Sei nella sezione Commenti
 

 maggi fiorenza - 04/02/2012 17:45:00 [ leggi altri commenti di maggi fiorenza » ]

Raimondi scrive contro Mariolina Bertini! E con motivazioni convincenti, direi

 sebastiano piscitelli - 02/02/2012 20:50:00 [ leggi altri commenti di sebastiano piscitelli » ]

Gent.ma Fiorenza,

l’essere un amateur proustiano è lodevole. Gennaro Oliviero ha voluto - a parer mio - reagire a quanto Raimondi ha scritto su Proust

 grisanti luca - 25/01/2012 21:30:00 [ leggi altri commenti di grisanti luca » ]

Cara Fiorenza,

non dobbiamo però sorvolare sul fatto che puri esercizi di ingenuo dilettantismo rendano torbida la percezione del lettore proustiano. Oliviero fa tenerezza.....

 maggi fiorenza - 22/01/2012 20:16:00 [ leggi altri commenti di maggi fiorenza » ]

Caro Grisanti Luca

il saggio di O.Gennaro è il saggio di un semplice amateur proustiano, non certo uno specialista.

 Grisanti Luca - 13/01/2012 18:32:00 [ leggi altri commenti di Grisanti Luca » ]

Les oeuvres d’art les plus irritantes, non encore classées, et certaines productions hétéroclites, négligées jusqu’ici, seront l’objet d’études aussi rigoureuses, aussi scientifiques que celles des archéologues. (...) le caractère parfois absurde des résultats ou des méthodes, loin d’etre dissimulé, sera délibérément souligné, aussi bien par haine de la planitude que par humour (M.Leiris)

Caro Gennaro, rileggiti alcuni dei testi fondamentali della critica letteraria!!!!!!

 Gennaro Oliviero - 13/01/2012 06:24:00 [ leggi altri commenti di Gennaro Oliviero » ]

Leggo con perplessità(e scetticismo)i due ultimi commenti,che si riferiscono al saggio di Lavagetto e alla sua critica letteraria.Nell’ovvio pieno rispetto delle opinioni altrui,mi è venuto da pensare alla frase con la quale Roberto Calasso conclude la sua "La Folie Baudelaire":
Raccontava Anatole France ,con l’amabile scetticismo che talvolta
gli impediva di capire,che un giorno un marinaio aveva mostrato a Baudelaire un feticcio africano,"una piccola testa mostruosa intagliata da un povero negro in un pezzo di legno. - E’ proprio brutta,disse il marinaio.E la buttò via con sprezzo. - Fate attenzione! disse Baudelaire inquieto.Potrebbe essere il vero dio!" Fu la sua più ferma dichiarazione di fede - conclude Calasso.
(A.France,"Charles Baudelaire" in "La Vie littéraire",Calmann-Lévy,Paris,vol.III,1891,p.23).

 luporini stella - 12/01/2012 19:57:00 [ leggi altri commenti di luporini stella » ]

Condivido la tua opinione.
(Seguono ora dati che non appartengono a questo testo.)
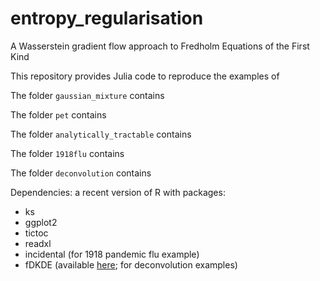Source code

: # entropy_regularisation

A Wasserstein gradient flow approach to Fredholm Equations of the First Kind

This repository provides Julia code to reproduce the examples of 

The folder `gaussian_mixture` contains 

The folder `pet` contains 

The folder `analytically_tractable` contains
 
The folder `1918flu` contains 

The folder `deconvolution` contains 

Dependencies: a recent version of R with packages:
* ks
* ggplot2
* tictoc
* readxl
* incidental (for 1918 pandemic flu example)
* fDKDE (available [here](https://researchers.ms.unimelb.edu.au/~aurored/links.html#Code); for deconvolution examples)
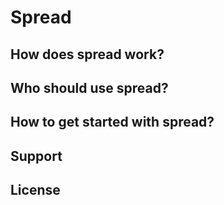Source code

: # Spread

## How does spread work?

## Who should use spread?

## How to get started with spread?

## Support 

## License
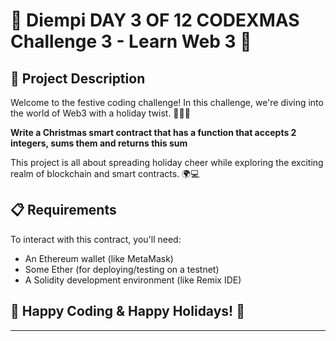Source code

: 
# 🎄 Diempi DAY 3 OF 12 CODEXMAS Challenge 3 - Learn Web 3 🎄

## 🌟 Project Description
Welcome to the festive coding challenge! In this challenge, we're diving into the world of Web3 with a holiday twist. 🎅🏼🚀

**Write a Christmas smart contract that has a function that accepts 2 integers, sums them and returns this sum**

This project is all about spreading holiday cheer while exploring the exciting realm of blockchain and smart contracts. 🌍💻

## 📋 Requirements
To interact with this contract, you'll need:
- An Ethereum wallet (like MetaMask)
- Some Ether (for deploying/testing on a testnet)
- A Solidity development environment (like Remix IDE)


## 🎉 Happy Coding & Happy Holidays! 🎉

---
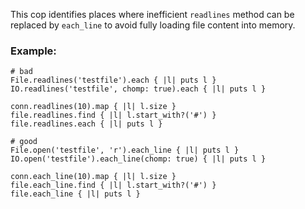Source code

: This cop identifies places where inefficient `readlines` method
can be replaced by `each_line` to avoid fully loading file content into memory.

### Example:

    # bad
    File.readlines('testfile').each { |l| puts l }
    IO.readlines('testfile', chomp: true).each { |l| puts l }

    conn.readlines(10).map { |l| l.size }
    file.readlines.find { |l| l.start_with?('#') }
    file.readlines.each { |l| puts l }

    # good
    File.open('testfile', 'r').each_line { |l| puts l }
    IO.open('testfile').each_line(chomp: true) { |l| puts l }

    conn.each_line(10).map { |l| l.size }
    file.each_line.find { |l| l.start_with?('#') }
    file.each_line { |l| puts l }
Lavagetto è la "morte" della critica letteraria.

 raimondi giacomo - 12/01/2012 19:55:00 [ leggi altri commenti di raimondi giacomo » ]

Francamente non condivido questo fervore per il saggio di Lavagetto. Si legga il saggio di Beckett su Proust!!!!!!!
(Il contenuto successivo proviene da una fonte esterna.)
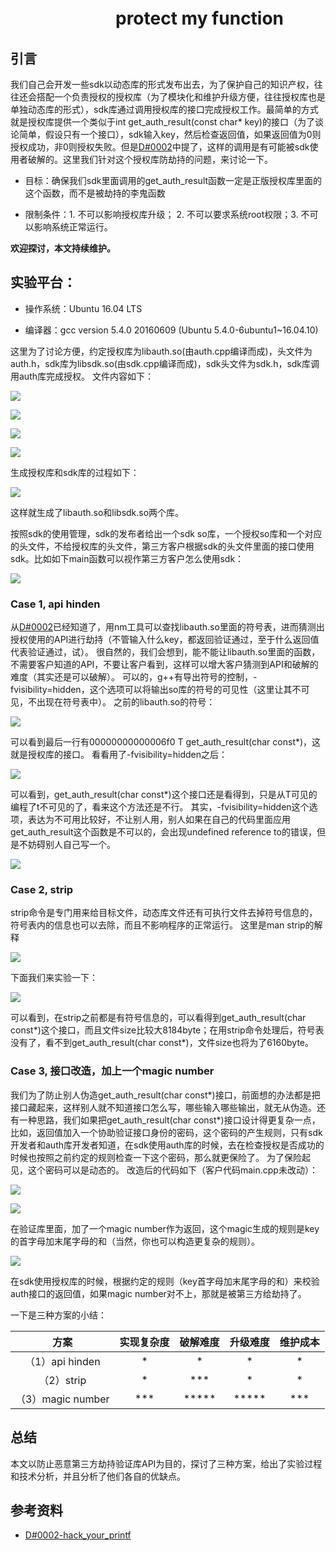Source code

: # 　　　　　　protect my function
## 引言
我们自己会开发一些sdk以动态库的形式发布出去，为了保护自己的知识产权，往往还会搭配一个负责授权的授权库（为了模块化和维护升级方便，往往授权库也是单独动态库的形式），sdk库通过调用授权库的接口完成授权工作。最简单的方式就是授权库提供一个类似于int get_auth_result(const char* key)的接口（为了谈论简单，假设只有一个接口），sdk输入key，然后检查返回值，如果返回值为0则授权成功，非0则授权失败。但是[D#0002](https://github.com/Captain1986/CaptainBlackboard/blob/master/D%230002-hack_your_printf/D%230002.md)中提了，这样的调用是有可能被sdk使用者破解的。这里我们针对这个授权库防劫持的问题，来讨论一下。

+ 目标：确保我们sdk里面调用的get_auth_result函数一定是正版授权库里面的这个函数，而不是被劫持的李鬼函数

+ 限制条件：1. 不可以影响授权库升级； 2. 不可以要求系统root权限；3. 不可以影响系统正常运行。

**欢迎探讨，本文持续维护。**

## 实验平台：

+ 操作系统：Ubuntu 16.04 LTS

+ 编译器：gcc version 5.4.0 20160609 (Ubuntu 5.4.0-6ubuntu1~16.04.10)

这里为了讨论方便，约定授权库为libauth.so(由auth.cpp编译而成)，头文件为auth.h，sdk库为libsdk.so(由sdk.cpp编译而成)，sdk头文件为sdk.h，sdk库调用auth库完成授权。
文件内容如下：

![](https://github.com/Captain1986/CaptainBlackboard/blob/master/D%230006-protect_my_function/images/Selection_282.png)

![](https://github.com/Captain1986/CaptainBlackboard/blob/master/D%230006-protect_my_function/images/Selection_283.png)

![](https://github.com/Captain1986/CaptainBlackboard/blob/master/D%230006-protect_my_function/images/Selection_284.png)

![](https://github.com/Captain1986/CaptainBlackboard/blob/master/D%230006-protect_my_function/images/Selection_285.png)

生成授权库和sdk库的过程如下：

![](https://github.com/Captain1986/CaptainBlackboard/blob/master/D%230006-protect_my_function/images/Selection_287.png)

这样就生成了libauth.so和libsdk.so两个库。

按照sdk的使用管理，sdk的发布者给出一个sdk so库，一个授权so库和一个对应的头文件，不给授权库的头文件，第三方客户根据sdk的头文件里面的接口使用sdk。比如如下main函数可以视作第三方客户怎么使用sdk：

![](https://github.com/Captain1986/CaptainBlackboard/blob/master/D%230006-protect_my_function/images/Selection_290.png)


### Case 1, api hinden

从[D#0002](https://github.com/Captain1986/CaptainBlackboard/blob/master/D%230002-hack_your_printf/D%230002.md)已经知道了，用nm工具可以查找libauth.so里面的符号表，进而猜测出授权使用的API进行劫持（不管输入什么key，都返回验证通过，至于什么返回值代表验证通过，试）。
很自然的，我们会想到，能不能让libauth.so里面的函数，不需要客户知道的API，不要让客户看到，这样可以增大客户猜测到API和破解的难度（其实还是可以破解）。
可以的，g++有导出符号的控制，-fvisibility=hidden，这个选项可以将输出so库的符号的可见性（这里让其不可见，不出现在符号表中）。
之前的libauth.so的符号：

![](https://github.com/Captain1986/CaptainBlackboard/blob/master/D%230006-protect_my_function/images/Selection_291.png)

可以看到最后一行有00000000000006f0 T get_auth_result(char const\*)，这就是授权库的接口。
看看用了-fvisibility=hidden之后：

![](https://github.com/Captain1986/CaptainBlackboard/blob/master/D%230006-protect_my_function/images/Selection_292.png)

可以看到，get_auth_result(char const\*)这个接口还是看得到，只是从T可见的编程了t不可见的了，看来这个方法还是不行。
其实，-fvisibility=hidden这个选项，表达为不可用比较好，不让别人用，别人如果在自己的代码里面应用get_auth_result这个函数是不可以的，会出现undefined reference to的错误，但是不妨碍别人自己写一个。

![](https://github.com/Captain1986/CaptainBlackboard/blob/master/D%230006-protect_my_function/images/Selection_293.png)


### Case 2, strip

strip命令是专门用来给目标文件，动态库文件还有可执行文件去掉符号信息的，符号表内的信息也可以去除，而且不影响程序的正常运行。
这里是man strip的解释

![](https://github.com/Captain1986/CaptainBlackboard/blob/master/D%230006-protect_my_function/images/Selection_294.png)

下面我们来实验一下：

![](https://github.com/Captain1986/CaptainBlackboard/blob/master/D%230006-protect_my_function/images/Selection_295.png)

可以看到，在strip之前都是有符号信息的，可以看得到get_auth_result(char const\*)这个接口，而且文件size比较大8184byte；在用strip命令处理后，符号表没有了，看不到get_auth_result(char const\*)，文件size也将为了6160byte。

### Case 3, 接口改造，加上一个magic number

我们为了防止别人伪造get_auth_result(char const\*)接口，前面想的办法都是把接口藏起来，这样别人就不知道接口怎么写，哪些输入哪些输出，就无从伪造。还有一种思路，我们如果把get_auth_result(char const\*)接口设计得更复杂一点，比如，返回值加入一个协助验证接口身份的密码，这个密码的产生规则，只有sdk开发者和auth库开发者知道，在sdk使用auth库的时候，去在检查授权是否成功的时候也按照之前约定的规则检查一下这个密码，那么就更保险了。
为了保险起见，这个密码可以是动态的。
改造后的代码如下（客户代码main.cpp未改动）：

![](https://github.com/Captain1986/CaptainBlackboard/blob/master/D%230006-protect_my_function/images/Selection_296.png)

![](https://github.com/Captain1986/CaptainBlackboard/blob/master/D%230006-protect_my_function/images/Selection_297.png)

在验证库里面，加了一个magic number作为返回，这个magic生成的规则是key的首字母加末尾字母的和（当然，你也可以构造更复杂的规则）。

![](https://github.com/Captain1986/CaptainBlackboard/blob/master/D%230006-protect_my_function/images/Selection_298.png)

在sdk使用授权库的时候，根据约定的规则（key首字母加末尾字母的和）来校验auth接口的返回值，如果magic number对不上，那就是被第三方给劫持了。



一下是三种方案的小结：

|         方案          |      实现复杂度       | 破解难度 |  升级难度   | 维护成本 |
| :-------------------: | :-------------------: | :------: | :---------: | :------: |
|      （1）api hinden    |           *           |    *     |      *      |    *     |
|         （2）strip         |           *           |    \*\*\*    |    *    | * |
|     （3）magic number   |        \*\*\*        |  \*\*\*\*\*  |    \*\*\*\*\*    | \*\*\* |




## 总结

本文以防止恶意第三方劫持验证库API为目的，探讨了三种方案，给出了实验过程和技术分析，并且分析了他们各自的优缺点。

## 参考资料
+ [D#0002-hack_your_printf](https://github.com/Captain1986/CaptainBlackboard/blob/master/D%230002-hack_your_printf/D%230002.md)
 véronique Létaud - 12/01/2012 10:53:00 [ leggi altri commenti di véronique Létaud » ]

"Personne, personne n’ose dire JE! Mais lorsque la première condition absolue de la vérité est la personnalité, comment la vérité peut-elle trouver son compte à cette ventriloquerie!" demande Kierkegaard.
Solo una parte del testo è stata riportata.